See3 Communications , YouTube and the Nonprofit Technology Network (NTEN) are excited to present the 2015 DoGooder National Awards!

Enter your video today to have the opportunity to showcase your innovative and impactful video and increase your video’s viewership (the viewing increase was a whopping 5,21%).  Submission ends on February 8th.

Dotsub friend, Michael Hoffman, CEO of See3, says, “Dotsub has helped so many people and organizations to ‘do good’ through the creative force of video.  It is only natural that we invite members of the Dotsub community to participate – and maybe win – the 2015 National DoGooder Awards!”

There are four categories for Awards:

ImpactX Award: A juried prize based on the real world impact driven by a video.

DoGooder YouTube Creator for Good Award: A juried prize based on the social impact driven by a YouTube creator through their videos.

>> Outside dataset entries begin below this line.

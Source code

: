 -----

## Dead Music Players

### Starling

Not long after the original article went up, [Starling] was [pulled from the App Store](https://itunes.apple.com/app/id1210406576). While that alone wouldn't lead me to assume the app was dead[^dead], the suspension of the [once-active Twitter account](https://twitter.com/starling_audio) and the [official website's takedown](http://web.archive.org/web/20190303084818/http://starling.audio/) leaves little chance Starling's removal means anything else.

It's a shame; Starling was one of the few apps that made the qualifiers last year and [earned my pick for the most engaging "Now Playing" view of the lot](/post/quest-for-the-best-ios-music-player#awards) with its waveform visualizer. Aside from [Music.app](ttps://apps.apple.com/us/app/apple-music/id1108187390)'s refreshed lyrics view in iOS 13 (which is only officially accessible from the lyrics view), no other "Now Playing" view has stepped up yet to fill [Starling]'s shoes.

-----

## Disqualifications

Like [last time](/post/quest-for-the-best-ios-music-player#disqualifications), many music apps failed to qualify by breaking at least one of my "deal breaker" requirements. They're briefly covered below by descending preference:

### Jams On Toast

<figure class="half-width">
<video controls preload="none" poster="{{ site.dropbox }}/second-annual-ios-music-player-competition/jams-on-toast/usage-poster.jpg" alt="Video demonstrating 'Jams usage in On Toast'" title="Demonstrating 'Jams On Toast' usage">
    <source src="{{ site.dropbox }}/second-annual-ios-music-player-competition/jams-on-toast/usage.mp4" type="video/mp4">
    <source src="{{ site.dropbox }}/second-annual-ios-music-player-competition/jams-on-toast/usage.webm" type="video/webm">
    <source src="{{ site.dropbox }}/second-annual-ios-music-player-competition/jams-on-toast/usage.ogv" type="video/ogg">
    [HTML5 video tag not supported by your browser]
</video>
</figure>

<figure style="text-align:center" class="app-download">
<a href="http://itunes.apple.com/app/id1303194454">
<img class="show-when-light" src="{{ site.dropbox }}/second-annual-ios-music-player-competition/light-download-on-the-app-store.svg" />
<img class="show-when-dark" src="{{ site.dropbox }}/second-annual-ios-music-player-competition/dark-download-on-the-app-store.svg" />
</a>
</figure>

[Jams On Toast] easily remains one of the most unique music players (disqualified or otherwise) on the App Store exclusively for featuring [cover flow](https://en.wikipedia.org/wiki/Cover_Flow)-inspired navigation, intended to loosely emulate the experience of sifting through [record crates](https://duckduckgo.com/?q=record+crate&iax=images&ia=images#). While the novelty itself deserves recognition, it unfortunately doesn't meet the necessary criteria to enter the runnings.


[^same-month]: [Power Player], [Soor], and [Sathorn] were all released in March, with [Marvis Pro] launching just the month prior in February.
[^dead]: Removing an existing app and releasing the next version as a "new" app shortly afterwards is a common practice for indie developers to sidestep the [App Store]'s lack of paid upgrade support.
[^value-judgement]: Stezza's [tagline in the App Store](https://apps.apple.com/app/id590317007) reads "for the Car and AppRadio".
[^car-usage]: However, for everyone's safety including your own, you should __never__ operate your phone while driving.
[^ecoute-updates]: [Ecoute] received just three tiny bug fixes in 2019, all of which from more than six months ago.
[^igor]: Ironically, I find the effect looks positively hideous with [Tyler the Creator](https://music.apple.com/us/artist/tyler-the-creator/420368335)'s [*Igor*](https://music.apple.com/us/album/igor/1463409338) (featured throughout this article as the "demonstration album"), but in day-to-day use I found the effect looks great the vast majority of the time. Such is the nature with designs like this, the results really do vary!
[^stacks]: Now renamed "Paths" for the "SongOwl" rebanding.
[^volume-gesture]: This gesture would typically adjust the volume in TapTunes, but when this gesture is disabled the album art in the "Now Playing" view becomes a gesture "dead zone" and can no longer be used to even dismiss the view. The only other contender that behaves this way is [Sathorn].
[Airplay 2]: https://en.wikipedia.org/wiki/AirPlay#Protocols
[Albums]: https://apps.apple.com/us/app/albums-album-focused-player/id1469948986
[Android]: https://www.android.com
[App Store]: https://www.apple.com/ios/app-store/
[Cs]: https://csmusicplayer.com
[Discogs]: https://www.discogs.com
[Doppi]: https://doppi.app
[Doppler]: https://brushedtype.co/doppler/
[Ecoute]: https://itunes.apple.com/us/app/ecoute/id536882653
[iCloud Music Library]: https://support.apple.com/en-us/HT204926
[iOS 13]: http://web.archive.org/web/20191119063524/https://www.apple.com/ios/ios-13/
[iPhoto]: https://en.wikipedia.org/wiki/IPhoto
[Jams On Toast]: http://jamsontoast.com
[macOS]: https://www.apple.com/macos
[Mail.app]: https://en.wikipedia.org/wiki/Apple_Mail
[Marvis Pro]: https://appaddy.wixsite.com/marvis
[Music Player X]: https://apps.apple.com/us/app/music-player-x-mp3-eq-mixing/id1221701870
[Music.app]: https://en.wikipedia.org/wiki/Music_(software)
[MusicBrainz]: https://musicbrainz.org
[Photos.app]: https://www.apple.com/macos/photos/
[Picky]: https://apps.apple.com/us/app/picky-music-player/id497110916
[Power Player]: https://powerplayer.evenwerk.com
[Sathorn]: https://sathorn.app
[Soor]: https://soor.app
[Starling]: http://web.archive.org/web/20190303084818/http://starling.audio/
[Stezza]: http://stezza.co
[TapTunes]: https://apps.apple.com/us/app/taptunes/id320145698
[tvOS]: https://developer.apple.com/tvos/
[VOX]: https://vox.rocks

Best Nonprofit Video Award: This category is reserved exclusively for 501c3 or equivalent nonprofits in the U.S., Canada, U.K., Australia and New Zealand per YouTube’s Nonprofit Program membership rules.

Funny for Good Award: This category celebrates those videos that use humor and comedy to raise awareness and drive action around important issues. The winner in this category will be chosen through public voting and must be a member of the YouTube Nonprofit Program.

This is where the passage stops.